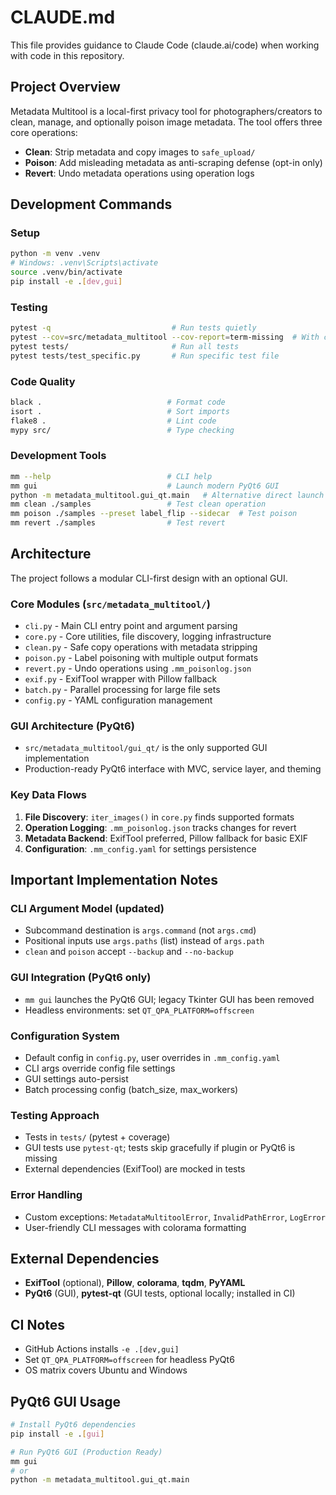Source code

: # CLAUDE.md

This file provides guidance to Claude Code (claude.ai/code) when working with code in this repository.

## Project Overview

Metadata Multitool is a local-first privacy tool for photographers/creators to clean, manage, and optionally poison image metadata. The tool offers three core operations:
- **Clean**: Strip metadata and copy images to `safe_upload/`
- **Poison**: Add misleading metadata as anti-scraping defense (opt-in only)
- **Revert**: Undo metadata operations using operation logs

## Development Commands

### Setup
```bash
python -m venv .venv
# Windows: .venv\Scripts\activate
source .venv/bin/activate
pip install -e .[dev,gui]
```

### Testing
```bash
pytest -q                           # Run tests quietly
pytest --cov=src/metadata_multitool --cov-report=term-missing  # With coverage
pytest tests/                       # Run all tests
pytest tests/test_specific.py       # Run specific test file
```

### Code Quality
```bash
black .                            # Format code
isort .                            # Sort imports
flake8 .                           # Lint code
mypy src/                          # Type checking
```

### Development Tools
```bash
mm --help                          # CLI help
mm gui                             # Launch modern PyQt6 GUI
python -m metadata_multitool.gui_qt.main   # Alternative direct launch
mm clean ./samples                 # Test clean operation
mm poison ./samples --preset label_flip --sidecar  # Test poison
mm revert ./samples                # Test revert
```

## Architecture

The project follows a modular CLI-first design with an optional GUI.

### Core Modules (`src/metadata_multitool/`)
- `cli.py` - Main CLI entry point and argument parsing
- `core.py` - Core utilities, file discovery, logging infrastructure  
- `clean.py` - Safe copy operations with metadata stripping
- `poison.py` - Label poisoning with multiple output formats
- `revert.py` - Undo operations using `.mm_poisonlog.json`
- `exif.py` - ExifTool wrapper with Pillow fallback
- `batch.py` - Parallel processing for large file sets
- `config.py` - YAML configuration management

### GUI Architecture (PyQt6)
- `src/metadata_multitool/gui_qt/` is the only supported GUI implementation
- Production-ready PyQt6 interface with MVC, service layer, and theming

### Key Data Flows
1. **File Discovery**: `iter_images()` in `core.py` finds supported formats
2. **Operation Logging**: `.mm_poisonlog.json` tracks changes for revert
3. **Metadata Backend**: ExifTool preferred, Pillow fallback for basic EXIF
4. **Configuration**: `.mm_config.yaml` for settings persistence

## Important Implementation Notes

### CLI Argument Model (updated)
- Subcommand destination is `args.command` (not `args.cmd`)
- Positional inputs use `args.paths` (list) instead of `args.path`
- `clean` and `poison` accept `--backup` and `--no-backup`

### GUI Integration (PyQt6 only)
- `mm gui` launches the PyQt6 GUI; legacy Tkinter GUI has been removed
- Headless environments: set `QT_QPA_PLATFORM=offscreen`

### Configuration System
- Default config in `config.py`, user overrides in `.mm_config.yaml`
- CLI args override config file settings
- GUI settings auto-persist
- Batch processing config (batch_size, max_workers)

### Testing Approach
- Tests in `tests/` (pytest + coverage)
- GUI tests use `pytest-qt`; tests skip gracefully if plugin or PyQt6 is missing
- External dependencies (ExifTool) are mocked in tests

### Error Handling
- Custom exceptions: `MetadataMultitoolError`, `InvalidPathError`, `LogError`
- User-friendly CLI messages with colorama formatting

## External Dependencies
- **ExifTool** (optional), **Pillow**, **colorama**, **tqdm**, **PyYAML**
- **PyQt6** (GUI), **pytest-qt** (GUI tests, optional locally; installed in CI)

## CI Notes
- GitHub Actions installs `-e .[dev,gui]`
- Set `QT_QPA_PLATFORM=offscreen` for headless PyQt6
- OS matrix covers Ubuntu and Windows

## PyQt6 GUI Usage
```bash
# Install PyQt6 dependencies
pip install -e .[gui]

# Run PyQt6 GUI (Production Ready)
mm gui
# or
python -m metadata_multitool.gui_qt.main
```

= = = =

- **EXERCISE DETAILS**
Going through the listing above, count the lines in which the word "args" appears, and give only the number.

- **PROBLEM SOLUTION**
3